Muito magro, ele não possuía em seu repertório nenhuma manobra
moderna, tão pouco se interessava pela pontuação do Circuito Mundial. O
seu surf era de uma simplicidade comovente, fazia a linha, drop e
fluidez na parede da onda. Jamais lutava contra o lip.
O surf para ele, ao contrário do que eu próprio acreditava na época,
era deixar-se levar pela ondulação. Com ele, aprendi muito sobre formas
de manifestar-me que jamais imaginei serem de fato legítimas. Não era
preciso buscar a radicalidade, mas sim uma espécie de harmonia com o
mar. O surf para mim ganhava novos contornos.
Toca era um personagem egresso do movimento de contracultura.

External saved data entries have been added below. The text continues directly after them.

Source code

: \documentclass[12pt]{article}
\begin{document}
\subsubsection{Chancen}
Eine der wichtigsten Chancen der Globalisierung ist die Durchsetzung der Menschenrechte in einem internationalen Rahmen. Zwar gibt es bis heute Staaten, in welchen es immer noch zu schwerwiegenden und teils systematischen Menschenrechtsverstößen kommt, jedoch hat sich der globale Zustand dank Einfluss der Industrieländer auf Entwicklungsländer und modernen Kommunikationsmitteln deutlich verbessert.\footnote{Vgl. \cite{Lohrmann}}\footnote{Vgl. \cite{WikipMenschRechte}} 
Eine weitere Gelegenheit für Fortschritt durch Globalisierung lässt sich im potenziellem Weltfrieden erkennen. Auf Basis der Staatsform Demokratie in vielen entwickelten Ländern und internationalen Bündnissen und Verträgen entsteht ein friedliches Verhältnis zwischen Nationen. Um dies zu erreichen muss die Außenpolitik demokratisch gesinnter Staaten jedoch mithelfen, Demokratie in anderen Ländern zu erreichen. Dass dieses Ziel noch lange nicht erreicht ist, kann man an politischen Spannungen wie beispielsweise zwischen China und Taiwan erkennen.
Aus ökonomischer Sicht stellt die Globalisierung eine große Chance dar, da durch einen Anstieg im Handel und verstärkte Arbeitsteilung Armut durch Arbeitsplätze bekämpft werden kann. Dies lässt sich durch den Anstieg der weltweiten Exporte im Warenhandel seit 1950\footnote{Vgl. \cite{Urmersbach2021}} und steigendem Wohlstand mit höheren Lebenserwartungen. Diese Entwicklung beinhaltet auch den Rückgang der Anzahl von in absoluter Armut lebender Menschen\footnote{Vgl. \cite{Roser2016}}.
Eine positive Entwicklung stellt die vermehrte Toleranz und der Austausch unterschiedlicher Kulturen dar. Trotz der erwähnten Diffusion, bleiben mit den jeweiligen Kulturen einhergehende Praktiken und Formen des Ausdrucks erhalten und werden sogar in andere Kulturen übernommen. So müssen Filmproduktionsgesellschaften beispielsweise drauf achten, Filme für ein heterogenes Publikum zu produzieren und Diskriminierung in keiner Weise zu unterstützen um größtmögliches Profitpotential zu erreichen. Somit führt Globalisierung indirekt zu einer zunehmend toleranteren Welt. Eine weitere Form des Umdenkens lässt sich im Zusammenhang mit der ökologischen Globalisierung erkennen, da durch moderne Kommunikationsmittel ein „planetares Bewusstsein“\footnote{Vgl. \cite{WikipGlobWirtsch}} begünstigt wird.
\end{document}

Trabalhara no Cinema Novo, suas histórias sobre o surf ignoravam todos
meus ídolos, fortemente admirados por mim. Isso não significa que não
fosse antenado, pois era.
Apenas sua sensibilidade parecia captar coisas que para mim eram de
um outro mundo. Com ele conheci personagens que logo alimentaram minha
imaginação. À medida que o Toca levava-me para desbravar, era sim esse o
termo exato, praias que me eram inacessíveis especialmente por não
dirigir, da Zona Oeste do Rio de Janeiro, eu transformava-me em ouvinte
de histórias maravilhosas, cheias de contratempo, praias desertas e
desprendimento que tinham algo de maravilhoso.

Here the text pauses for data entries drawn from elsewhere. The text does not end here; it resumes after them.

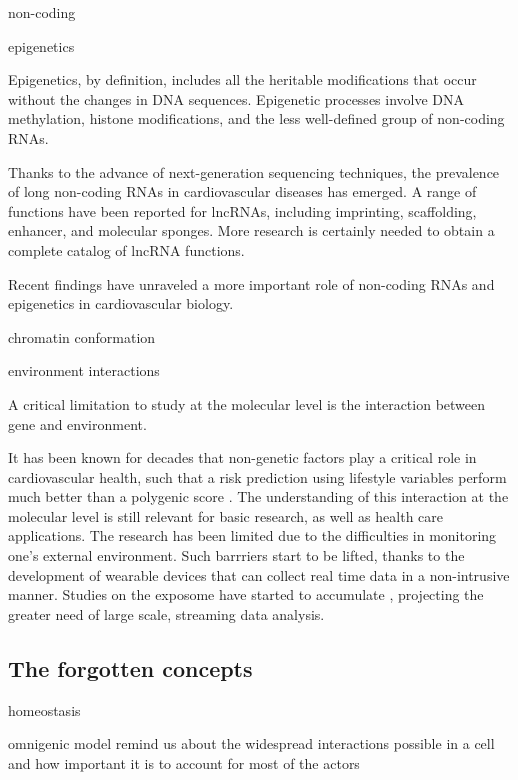 \documentclass[letter]{bioinfo}
\begin{document}
non-coding

epigenetics

Epigenetics, by definition, includes all the heritable modifications that occur without the changes in DNA sequences. Epigenetic processes involve DNA methylation, histone modifications, and the less well-defined group of non-coding RNAs.

Thanks to the advance of next-generation sequencing techniques, the prevalence of long non-coding RNAs in cardiovascular diseases has emerged. A range of functions have been reported for lncRNAs, including imprinting, scaffolding, enhancer, and molecular sponges. More research is certainly needed to obtain a complete catalog of lncRNA functions.


Recent findings have unraveled a more important role of non-coding RNAs and epigenetics in cardiovascular biology.

chromatin conformation \citep{Rosa-Garrido:2017:HighResolution}

environment interactions

A critical limitation to study at the molecular level is the interaction between gene  and environment.

It has been known for decades that non-genetic factors play a critical role in cardiovascular health, such that a risk prediction using lifestyle variables perform much better than a polygenic score \citep{Joyner:2011:Ten}. The understanding of this interaction at the molecular level is still relevant for basic research, as well as health care applications. The research has been limited due to the difficulties in monitoring one's external environment. Such barrriers start to be lifted, thanks to the development of wearable devices that can collect real time data in a non-intrusive manner. Studies on the exposome have started to accumulate \citep{Jiang:2018:Dynamic}, projecting the greater need of large scale, streaming data analysis.


\subsection{The forgotten concepts}

homeostasis

omnigenic model remind us about the widespread interactions possible in a cell and how important it is to account for most of the actors
\end{document}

Tratava-se do “pessoal das antigas”, era assim que de um modo
respeitoso e admirado me referia a Renan Pitanguy, Rico de Souza, Pepê e
Tito Rosemberg. Histórias de coragem, mares imensos, picos secretos.
Não que os novos não tivessem tais qualidades, pois tinham, mas aqueles
surfistas formados nos anos 70 eram pessoas diferentes para mim. Havia
algo de misterioso naquela geração. Eram desbravadores de seu tempo, que
se moviam por uma paixão, para mim, algo estranha.
Nunca conheci pessoalmente nenhum deles, mas à medida que desbravava
as “praias desérticas” da minha juventude, Grumari e Prainha, conhecia
também um outro mundo, com outras trilhas sonoras - como disse Fred
D’Orey certa vez - repletas de longos solos de guitarra.
A minha memória de juventude é justamente o contato desses dois
mundos que de modo geral se mantém vivos em mim. Por isso, lembro-me de
meu quarto na adolescência como a expressão desse encontro de gerações.
Ainda posso ver minha primeira prancha, uma gun vermelha shepeada pelo
Rico de Souza, ao lado de uma foto de Daniel Friedman grudada na parede.
Na estante, algumas revistas de surf empilhadas e na TV, Ricardo Bocão
apresentava uma matéria sobre a última vitória de Fábio Gouveia.
O fato é que o surf já possui uma história e, porque não, uma
genética própria. E mesmo que não saibamos, somos todos herdeiros de uma
tradição que em nós deixam marcas profundas, nem sempre evidentes, mas
que nos constitui como membros de uma comunidade.
Ao ver a onda de Brunos Santos na Cacimba, acredito que a razão de
meu alumbramento foi justamente ver concentrado em um único instante
duas importantes matrizes da cultura surf. Havia ali algo de moderno
materializado no espaço do campeonato, limitado pelo tempo da bateria e
sobretudo pelo registro ao vivo proporcionado pela internet; mas havia
também a linha despreocupada, o surf que não se degladia com a onda, o
risco inconsequente. Em Bruno Santos, como em Rob Machado e no homem de
outro planeta que é Tom Currem, a tradição se concentra como síntese.
Se o tempo de minha juventude foi o tempo em que as gerações se
dividiram para poderem afirmar-se como representantes de um tempo
histórico preciso, ele também foi o tempo de comunhão e harmonia. E era
isso que, acredito, aquela onda me avisava.
Por isso toda astúcia capaz de catalogar e explicar as diferenças
entre um período e outro de nossa história cai por terra quando em uma
única onda somos levados à certeza de que os córregos que constituem
nossa tribo desenbocam, vez ou outra, em um único e volumoso rio.
É nesse momento que, sem querer, a memória involuntariamente evocada
serve para lembrar-nos o que, teimosamente, tentamos separar.